▶ Given records
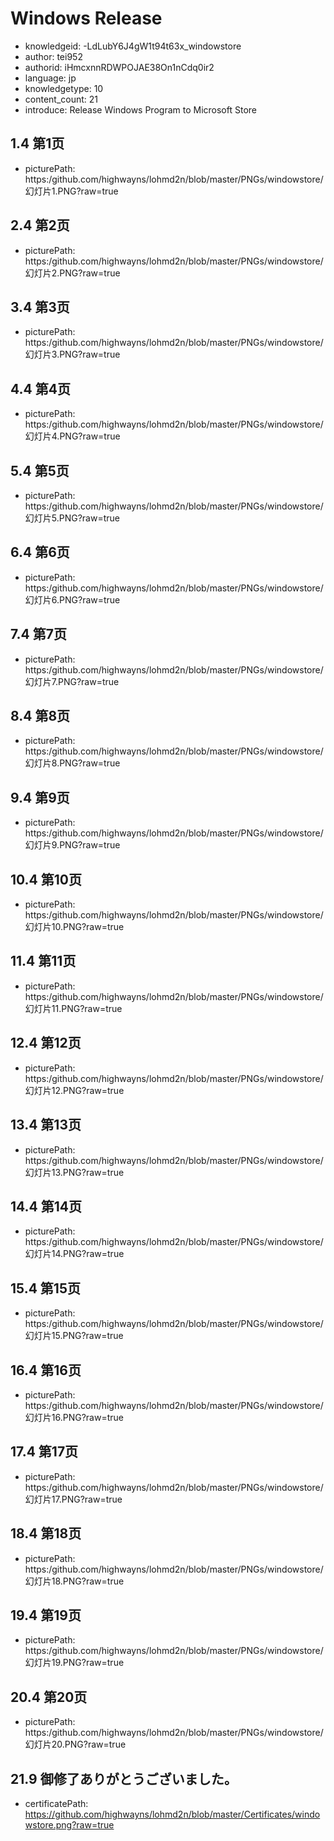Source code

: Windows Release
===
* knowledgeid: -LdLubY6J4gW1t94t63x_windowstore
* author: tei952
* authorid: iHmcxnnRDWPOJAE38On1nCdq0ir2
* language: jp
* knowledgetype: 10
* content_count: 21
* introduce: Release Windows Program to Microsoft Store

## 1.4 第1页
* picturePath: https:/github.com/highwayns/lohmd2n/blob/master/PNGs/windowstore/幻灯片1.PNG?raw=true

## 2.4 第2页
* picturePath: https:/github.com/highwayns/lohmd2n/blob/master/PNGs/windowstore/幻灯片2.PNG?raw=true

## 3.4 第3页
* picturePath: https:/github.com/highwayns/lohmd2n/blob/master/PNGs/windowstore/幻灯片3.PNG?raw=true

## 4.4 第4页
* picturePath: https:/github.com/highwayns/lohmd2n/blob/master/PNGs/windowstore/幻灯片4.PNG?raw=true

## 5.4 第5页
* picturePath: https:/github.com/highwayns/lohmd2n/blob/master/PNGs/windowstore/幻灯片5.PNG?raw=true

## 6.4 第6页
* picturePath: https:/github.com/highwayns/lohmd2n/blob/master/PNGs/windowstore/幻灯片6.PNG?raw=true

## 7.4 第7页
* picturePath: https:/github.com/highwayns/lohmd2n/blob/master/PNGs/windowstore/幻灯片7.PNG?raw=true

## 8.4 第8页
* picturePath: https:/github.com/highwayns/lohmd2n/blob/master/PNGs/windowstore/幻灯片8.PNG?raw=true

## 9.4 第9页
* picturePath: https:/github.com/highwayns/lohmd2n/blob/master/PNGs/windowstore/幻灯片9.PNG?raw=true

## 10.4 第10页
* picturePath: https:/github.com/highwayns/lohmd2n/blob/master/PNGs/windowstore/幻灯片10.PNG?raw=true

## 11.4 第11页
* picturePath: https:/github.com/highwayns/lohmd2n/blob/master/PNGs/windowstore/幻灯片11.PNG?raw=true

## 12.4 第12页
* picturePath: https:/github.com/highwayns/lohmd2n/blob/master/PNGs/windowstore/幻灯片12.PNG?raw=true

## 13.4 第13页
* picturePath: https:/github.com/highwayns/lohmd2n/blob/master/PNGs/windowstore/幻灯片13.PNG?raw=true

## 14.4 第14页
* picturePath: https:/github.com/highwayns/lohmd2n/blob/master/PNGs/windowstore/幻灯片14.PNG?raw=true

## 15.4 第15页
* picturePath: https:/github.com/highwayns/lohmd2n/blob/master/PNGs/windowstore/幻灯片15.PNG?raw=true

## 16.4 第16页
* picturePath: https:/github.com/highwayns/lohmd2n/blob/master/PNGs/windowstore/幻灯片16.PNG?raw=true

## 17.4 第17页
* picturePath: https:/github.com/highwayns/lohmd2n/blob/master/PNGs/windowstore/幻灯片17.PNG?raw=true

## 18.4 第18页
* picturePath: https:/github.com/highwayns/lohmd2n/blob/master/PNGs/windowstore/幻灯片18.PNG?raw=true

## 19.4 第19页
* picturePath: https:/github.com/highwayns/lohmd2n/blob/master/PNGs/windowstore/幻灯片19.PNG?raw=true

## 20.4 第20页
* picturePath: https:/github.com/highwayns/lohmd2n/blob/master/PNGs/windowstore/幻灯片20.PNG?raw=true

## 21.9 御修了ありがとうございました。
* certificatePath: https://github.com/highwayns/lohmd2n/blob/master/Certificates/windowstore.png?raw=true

▶ Exercise directions
Retype all of the listing word for word and skip the pictures.

▶ Response for this exercise
Source code

: Windows Release
===
* knowledgeid: -LdLubY6J4gW1t94t63x_windowstore
* author: tei952
* authorid: iHmcxnnRDWPOJAE38On1nCdq0ir2
* language: jp
* knowledgetype: 10
* content_count: 21
* introduce: Release Windows Program to Microsoft Store

## 1.4 第1页
* picturePath: https:/github.com/highwayns/lohmd2n/blob/master/PNGs/windowstore/幻灯片1.PNG?raw=true

## 2.4 第2页
* picturePath: https:/github.com/highwayns/lohmd2n/blob/master/PNGs/windowstore/幻灯片2.PNG?raw=true

## 3.4 第3页
* picturePath: https:/github.com/highwayns/lohmd2n/blob/master/PNGs/windowstore/幻灯片3.PNG?raw=true

## 4.4 第4页
* picturePath: https:/github.com/highwayns/lohmd2n/blob/master/PNGs/windowstore/幻灯片4.PNG?raw=true

## 5.4 第5页
* picturePath: https:/github.com/highwayns/lohmd2n/blob/master/PNGs/windowstore/幻灯片5.PNG?raw=true

## 6.4 第6页
* picturePath: https:/github.com/highwayns/lohmd2n/blob/master/PNGs/windowstore/幻灯片6.PNG?raw=true

## 7.4 第7页
* picturePath: https:/github.com/highwayns/lohmd2n/blob/master/PNGs/windowstore/幻灯片7.PNG?raw=true

## 8.4 第8页
* picturePath: https:/github.com/highwayns/lohmd2n/blob/master/PNGs/windowstore/幻灯片8.PNG?raw=true

## 9.4 第9页
* picturePath: https:/github.com/highwayns/lohmd2n/blob/master/PNGs/windowstore/幻灯片9.PNG?raw=true

## 10.4 第10页
* picturePath: https:/github.com/highwayns/lohmd2n/blob/master/PNGs/windowstore/幻灯片10.PNG?raw=true

## 11.4 第11页
* picturePath: https:/github.com/highwayns/lohmd2n/blob/master/PNGs/windowstore/幻灯片11.PNG?raw=true

## 12.4 第12页
* picturePath: https:/github.com/highwayns/lohmd2n/blob/master/PNGs/windowstore/幻灯片12.PNG?raw=true

## 13.4 第13页
* picturePath: https:/github.com/highwayns/lohmd2n/blob/master/PNGs/windowstore/幻灯片13.PNG?raw=true

## 14.4 第14页
* picturePath: https:/github.com/highwayns/lohmd2n/blob/master/PNGs/windowstore/幻灯片14.PNG?raw=true

## 15.4 第15页
* picturePath: https:/github.com/highwayns/lohmd2n/blob/master/PNGs/windowstore/幻灯片15.PNG?raw=true

## 16.4 第16页
* picturePath: https:/github.com/highwayns/lohmd2n/blob/master/PNGs/windowstore/幻灯片16.PNG?raw=true

## 17.4 第17页
* picturePath: https:/github.com/highwayns/lohmd2n/blob/master/PNGs/windowstore/幻灯片17.PNG?raw=true

## 18.4 第18页
* picturePath: https:/github.com/highwayns/lohmd2n/blob/master/PNGs/windowstore/幻灯片18.PNG?raw=true

## 19.4 第19页
* picturePath: https:/github.com/highwayns/lohmd2n/blob/master/PNGs/windowstore/幻灯片19.PNG?raw=true

## 20.4 第20页
* picturePath: https:/github.com/highwayns/lohmd2n/blob/master/PNGs/windowstore/幻灯片20.PNG?raw=true

## 21.9 御修了ありがとうございました。
* certificatePath: https://github.com/highwayns/lohmd2n/blob/master/Certificates/windowstore.png?raw=true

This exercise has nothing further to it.